Он оглядел книжные полки Пучадеса. Книги, книги. Книги, накопившиеся тут за тридцать лет, книги, купленные на деньги Марии де лос Ремедиос. Большинство – иностранных авторов, имена которых Плинио ни о чем не говорили. Кипы журналов – испанских и иностранных. Тахта. Сколько часов провел Пучадес на этой тахте, читая, думая, сходя с ума, за эти бесконечные, до невозможности бесконечные тридцать лет, в обществе этой потрясающей женщины – Марии де лос Ремедиос, такой бело-розовой, плотской вдовицы, одинокой со своими грудями, точно гроздья лозы, и садом своего лона. Сколько ночей, сколько вечеров, сколько утренних часов за эти тридцать лет провел он, думая о том, что было раньше и что могло быть, не замечая того, что на самом деле происходило вокруг: слушал по радио веселую, ничего не говорящую музыку, так, словно ничего не случилось, словно все было в полном порядке, а сам он сидел и пил пиво на террасе где-нибудь на Гран-Виа… Тридцать лет, тридцать лет, на протяжении которых рождались и умирали люди, а он все тридцать лет – в этой комнате над журналами в ожидании молочно-белого ненасытного тела Марии де лос Ремедиос дель Барон, полногрудой и полнокровной в ее поре женского заката, ни с того ни с сего красневшей так, что бисеринки пота выступали на светлых волосах над верхней губой, и с этими ее глазами, точно два мрачных тупика, длиною в тридцать долгих лет…

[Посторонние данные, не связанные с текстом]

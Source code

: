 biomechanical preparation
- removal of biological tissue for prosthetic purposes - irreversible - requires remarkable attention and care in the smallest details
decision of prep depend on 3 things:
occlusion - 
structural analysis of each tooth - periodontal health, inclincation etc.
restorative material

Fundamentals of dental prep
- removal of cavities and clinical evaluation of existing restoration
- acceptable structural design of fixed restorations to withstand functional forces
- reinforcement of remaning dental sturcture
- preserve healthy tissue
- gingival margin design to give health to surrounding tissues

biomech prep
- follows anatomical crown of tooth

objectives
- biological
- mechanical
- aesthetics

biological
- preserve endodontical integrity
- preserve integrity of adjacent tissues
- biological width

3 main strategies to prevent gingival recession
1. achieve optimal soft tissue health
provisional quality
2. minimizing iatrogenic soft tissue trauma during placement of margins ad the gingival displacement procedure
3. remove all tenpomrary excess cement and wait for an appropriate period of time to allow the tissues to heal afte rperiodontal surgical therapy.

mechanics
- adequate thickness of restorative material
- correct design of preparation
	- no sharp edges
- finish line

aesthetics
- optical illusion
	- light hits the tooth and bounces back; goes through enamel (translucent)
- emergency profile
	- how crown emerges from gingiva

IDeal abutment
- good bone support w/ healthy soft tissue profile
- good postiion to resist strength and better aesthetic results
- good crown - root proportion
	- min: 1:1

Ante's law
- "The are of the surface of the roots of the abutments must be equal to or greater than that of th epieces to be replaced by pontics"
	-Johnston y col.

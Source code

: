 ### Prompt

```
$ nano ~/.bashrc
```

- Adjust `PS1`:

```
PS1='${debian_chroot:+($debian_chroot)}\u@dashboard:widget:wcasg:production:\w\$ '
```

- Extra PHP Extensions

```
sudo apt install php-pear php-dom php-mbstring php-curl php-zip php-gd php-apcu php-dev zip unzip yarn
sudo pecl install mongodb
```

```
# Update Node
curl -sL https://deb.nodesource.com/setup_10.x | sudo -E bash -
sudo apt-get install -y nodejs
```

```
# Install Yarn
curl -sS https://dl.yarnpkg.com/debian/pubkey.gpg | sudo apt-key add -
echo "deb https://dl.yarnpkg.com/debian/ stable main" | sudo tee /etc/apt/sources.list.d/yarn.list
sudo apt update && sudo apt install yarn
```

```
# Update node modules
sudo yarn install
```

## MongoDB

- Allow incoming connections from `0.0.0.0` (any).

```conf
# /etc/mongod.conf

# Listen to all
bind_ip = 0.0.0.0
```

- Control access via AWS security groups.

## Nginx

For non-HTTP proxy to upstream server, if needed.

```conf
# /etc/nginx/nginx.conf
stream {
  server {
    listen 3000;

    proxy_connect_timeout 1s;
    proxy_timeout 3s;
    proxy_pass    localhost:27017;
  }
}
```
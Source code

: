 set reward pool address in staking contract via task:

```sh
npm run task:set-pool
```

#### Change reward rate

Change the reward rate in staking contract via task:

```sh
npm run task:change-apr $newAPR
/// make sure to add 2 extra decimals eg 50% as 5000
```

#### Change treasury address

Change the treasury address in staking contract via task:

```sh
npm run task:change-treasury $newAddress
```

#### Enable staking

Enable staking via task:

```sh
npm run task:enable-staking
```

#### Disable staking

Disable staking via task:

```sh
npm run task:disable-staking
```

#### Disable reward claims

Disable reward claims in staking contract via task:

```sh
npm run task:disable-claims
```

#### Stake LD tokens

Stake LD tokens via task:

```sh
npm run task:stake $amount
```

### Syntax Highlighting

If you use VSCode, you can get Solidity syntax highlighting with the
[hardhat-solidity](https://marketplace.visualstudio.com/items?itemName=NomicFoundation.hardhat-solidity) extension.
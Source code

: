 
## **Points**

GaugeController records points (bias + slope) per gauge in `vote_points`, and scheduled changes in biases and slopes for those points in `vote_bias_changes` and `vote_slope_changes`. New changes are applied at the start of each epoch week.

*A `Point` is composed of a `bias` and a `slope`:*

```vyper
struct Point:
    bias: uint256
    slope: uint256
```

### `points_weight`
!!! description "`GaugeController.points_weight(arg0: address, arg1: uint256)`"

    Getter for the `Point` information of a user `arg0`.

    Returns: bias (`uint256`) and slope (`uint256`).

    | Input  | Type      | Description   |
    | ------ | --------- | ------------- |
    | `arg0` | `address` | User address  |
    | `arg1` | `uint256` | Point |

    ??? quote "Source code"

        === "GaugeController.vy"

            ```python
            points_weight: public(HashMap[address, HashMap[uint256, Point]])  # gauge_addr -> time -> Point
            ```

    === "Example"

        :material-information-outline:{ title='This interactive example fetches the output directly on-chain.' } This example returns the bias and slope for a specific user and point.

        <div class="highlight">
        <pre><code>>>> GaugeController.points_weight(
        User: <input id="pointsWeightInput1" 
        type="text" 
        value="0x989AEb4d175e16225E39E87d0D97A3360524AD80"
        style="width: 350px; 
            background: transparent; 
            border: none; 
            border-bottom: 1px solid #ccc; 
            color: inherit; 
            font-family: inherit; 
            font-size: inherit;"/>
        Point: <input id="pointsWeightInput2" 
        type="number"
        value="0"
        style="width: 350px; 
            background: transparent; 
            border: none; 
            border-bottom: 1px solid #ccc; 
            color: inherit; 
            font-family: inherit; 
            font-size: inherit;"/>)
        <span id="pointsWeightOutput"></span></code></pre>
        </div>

Была полночь, Мария спала в постели. Алисия, уткнувшись головою в стол, спала или делала вид, что спит. Плинио расхаживал по комнате; потом подошел к постели Марии. Она лежала, до пояса укрытая одеялом. Рыжие волосы с седыми прядями разметались по подушке. Она лежала лицом кверху. Маленькие глаза закрыты. Рот полуоткрыт, так что видны частые зубы. Морщинистая, красноватая кожа. Время от времени веко нервно подергивалось. Дыхание мерное. Иногда с хрипотцой. Все, что было в ней привлекательного в молодости, унесли парки. Осталась высохшая гримаса былого. Все сморщилось; уменьшилось в размерах, потеряло жизненные соки, стало смахивать на карикатуру, как затрепанная кукла. Плинио почувствовал прилив нежности. Ему захотелось поцеловать ее в лоб. Он представил самого себя, двадцатилетнего, рядом с тем, каким он был сейчас. «Время, которое прошло для нее, свежесть и жизненные соки, которые ушли, точно так же ушли и у него. Они вместе и по одной дороге приближались к смерти. А Мария де лос Ремедиос принадлежала к другому времени, ей еще жить да жить, пока она вот так же высохнет и придвинется к смерти. Лет четырнадцать пройдет, пока она начнет высыхать, как Мария. Может быть, Пучадесу больше нравился образ жизни рыжих сестер, быть может, ему и хотелось бы жить их жизнью, но разница в годах – конечно, она все и решила. И потом, как знать, какие силы, диковинные привычки выковала, как духовно и биологически привязала его к себе навсегда эта женщина, которая так щедро наделена страстью и так четко знает, как идти к намеченной цели. С рыжими сестрами, с Марией его связывало лишь зыбкое воспоминание, словно кадры давнего прекрасного фильма тридцатых годов. Сестры были существа пассивные, раз и навсегда приникшие к поверхности вещей, к своим крохотным воспоминаниям и привязанностям, и сами они так и не двинулись вглубь с поверхности, не познали вулканов смерти и судорог страсти. Обычные люди, незначительные, с крохотными запросами. Без ада внутри. А Пучадес всю жизнь не мог отделаться от страданий, пережитых в тридцатые годы, заключение его сломило. Он уже не смог бы господствовать, не смог бы проводить нескончаемые вечера на улице Аугусто Фигероа в обществе двух морщинистых женщин без ада внутри. Ему необходимо было остаться в тюрьме, которая началась в 1939 году. Для свободной жизни он больше не годен».